TASK TO CARRY OUT:
Omit the pictures and return every entry exactly as written.

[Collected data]
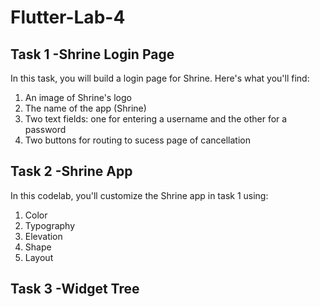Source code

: # Flutter-Lab-4


## Task 1  -Shrine Login Page
In this task, you will build a login page for Shrine. Here's what you'll find:
1. An image of Shrine's logo
2. The name of the app (Shrine)
3. Two text fields: one for entering a username and the other for a password
4. Two buttons for routing to sucess page of cancellation



## Task 2  -Shrine App
In this codelab, you'll customize the Shrine app in task 1 using:
1. Color
2. Typography
3. Elevation
4. Shape
5. Layout


## Task 3  -Widget Tree
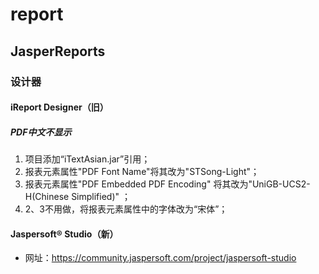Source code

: # report

## JasperReports

### 设计器

#### iReport Designer（旧）

##### PDF中文不显示

1. 项目添加“iTextAsian.jar”引用；
2. 报表元素属性"PDF Font Name"将其改为"STSong-Light"；
3. 报表元素属性"PDF Embedded PDF Encoding" 将其改为"UniGB-UCS2-H(Chinese Simplified)" ；
4. 2、3不用做，将报表元素属性中的字体改为“宋体”；

#### Jaspersoft® Studio（新）

* 网址：https://community.jaspersoft.com/project/jaspersoft-studio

EXERCISE RESULT:
Source code

: # Flutter-Lab-4


## Task 1  -Shrine Login Page
In this task, you will build a login page for Shrine. Here's what you'll find:
1. An image of Shrine's logo
2. The name of the app (Shrine)
3. Two text fields: one for entering a username and the other for a password
4. Two buttons for routing to sucess page of cancellation



## Task 2  -Shrine App
In this codelab, you'll customize the Shrine app in task 1 using:
1. Color
2. Typography
3. Elevation
4. Shape
5. Layout


## Task 3  -Widget Tree
Source code

: # report

## JasperReports

### 设计器

#### iReport Designer（旧）

##### PDF中文不显示

1. 项目添加“iTextAsian.jar”引用；
2. 报表元素属性"PDF Font Name"将其改为"STSong-Light"；
3. 报表元素属性"PDF Embedded PDF Encoding" 将其改为"UniGB-UCS2-H(Chinese Simplified)" ；
4. 2、3不用做，将报表元素属性中的字体改为“宋体”；

#### Jaspersoft® Studio（新）

* 网址：https://community.jaspersoft.com/project/jaspersoft-studio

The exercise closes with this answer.